* **Work instructions**: Copy exactly the line containing "a data frame." and each line after it to the end of the listing, and output nothing else.

━━━━━━

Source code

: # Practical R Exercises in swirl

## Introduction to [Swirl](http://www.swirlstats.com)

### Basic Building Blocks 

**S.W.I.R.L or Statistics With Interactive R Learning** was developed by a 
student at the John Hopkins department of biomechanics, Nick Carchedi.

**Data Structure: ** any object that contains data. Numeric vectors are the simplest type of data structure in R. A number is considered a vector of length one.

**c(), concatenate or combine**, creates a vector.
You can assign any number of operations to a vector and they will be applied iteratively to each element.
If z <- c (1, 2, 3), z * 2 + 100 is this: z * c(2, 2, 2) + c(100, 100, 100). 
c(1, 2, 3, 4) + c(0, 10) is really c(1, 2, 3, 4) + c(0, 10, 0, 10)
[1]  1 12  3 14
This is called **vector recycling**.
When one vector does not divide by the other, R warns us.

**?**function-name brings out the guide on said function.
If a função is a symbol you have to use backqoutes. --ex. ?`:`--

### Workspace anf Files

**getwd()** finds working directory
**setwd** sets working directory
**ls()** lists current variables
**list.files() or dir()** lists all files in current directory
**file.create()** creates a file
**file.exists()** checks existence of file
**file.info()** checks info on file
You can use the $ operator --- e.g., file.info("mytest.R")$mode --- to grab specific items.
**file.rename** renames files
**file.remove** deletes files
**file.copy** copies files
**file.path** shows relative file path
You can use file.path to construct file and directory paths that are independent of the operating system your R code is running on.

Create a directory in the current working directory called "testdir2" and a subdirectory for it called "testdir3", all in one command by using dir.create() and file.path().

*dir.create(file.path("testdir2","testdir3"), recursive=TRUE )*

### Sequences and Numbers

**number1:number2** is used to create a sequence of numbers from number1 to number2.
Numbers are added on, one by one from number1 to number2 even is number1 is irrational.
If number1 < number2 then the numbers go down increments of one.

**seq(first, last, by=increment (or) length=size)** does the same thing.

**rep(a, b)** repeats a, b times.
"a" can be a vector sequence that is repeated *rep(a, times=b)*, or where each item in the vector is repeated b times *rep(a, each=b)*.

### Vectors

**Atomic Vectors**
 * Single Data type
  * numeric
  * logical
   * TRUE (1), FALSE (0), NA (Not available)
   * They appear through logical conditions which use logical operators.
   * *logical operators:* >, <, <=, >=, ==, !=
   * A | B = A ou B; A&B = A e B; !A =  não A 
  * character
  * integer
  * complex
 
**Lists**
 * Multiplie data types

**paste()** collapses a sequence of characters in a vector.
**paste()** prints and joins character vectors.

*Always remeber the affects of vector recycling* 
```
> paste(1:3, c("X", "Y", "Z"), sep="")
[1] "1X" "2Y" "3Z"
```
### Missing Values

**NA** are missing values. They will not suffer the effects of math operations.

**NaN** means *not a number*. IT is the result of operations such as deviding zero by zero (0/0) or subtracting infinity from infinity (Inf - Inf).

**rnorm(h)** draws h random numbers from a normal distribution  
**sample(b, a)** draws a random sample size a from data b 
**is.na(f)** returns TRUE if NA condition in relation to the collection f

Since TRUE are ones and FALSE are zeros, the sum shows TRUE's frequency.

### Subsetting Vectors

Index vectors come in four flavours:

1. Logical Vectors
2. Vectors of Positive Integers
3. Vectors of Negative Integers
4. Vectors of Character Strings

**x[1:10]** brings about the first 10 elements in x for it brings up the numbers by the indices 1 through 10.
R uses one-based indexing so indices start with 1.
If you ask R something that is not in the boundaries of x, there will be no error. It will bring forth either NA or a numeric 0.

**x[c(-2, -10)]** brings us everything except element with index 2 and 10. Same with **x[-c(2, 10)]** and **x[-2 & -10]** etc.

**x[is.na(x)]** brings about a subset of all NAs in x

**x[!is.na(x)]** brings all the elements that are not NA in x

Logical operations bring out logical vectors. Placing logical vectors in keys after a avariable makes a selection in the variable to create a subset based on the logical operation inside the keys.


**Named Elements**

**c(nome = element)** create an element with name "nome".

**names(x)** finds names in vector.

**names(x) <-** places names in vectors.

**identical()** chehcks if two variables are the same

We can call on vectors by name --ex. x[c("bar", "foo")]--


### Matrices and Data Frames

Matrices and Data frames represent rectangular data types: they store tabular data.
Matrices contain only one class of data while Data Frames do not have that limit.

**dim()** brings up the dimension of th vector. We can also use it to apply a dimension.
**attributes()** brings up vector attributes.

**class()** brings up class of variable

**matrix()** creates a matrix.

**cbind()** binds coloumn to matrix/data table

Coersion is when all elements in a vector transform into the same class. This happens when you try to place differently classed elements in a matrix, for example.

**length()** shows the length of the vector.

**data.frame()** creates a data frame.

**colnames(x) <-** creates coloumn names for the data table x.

━━━━━━

* **Solution to this task**:
**data.frame()** creates a data frame.

**colnames(x) <-** creates coloumn names for the data table x.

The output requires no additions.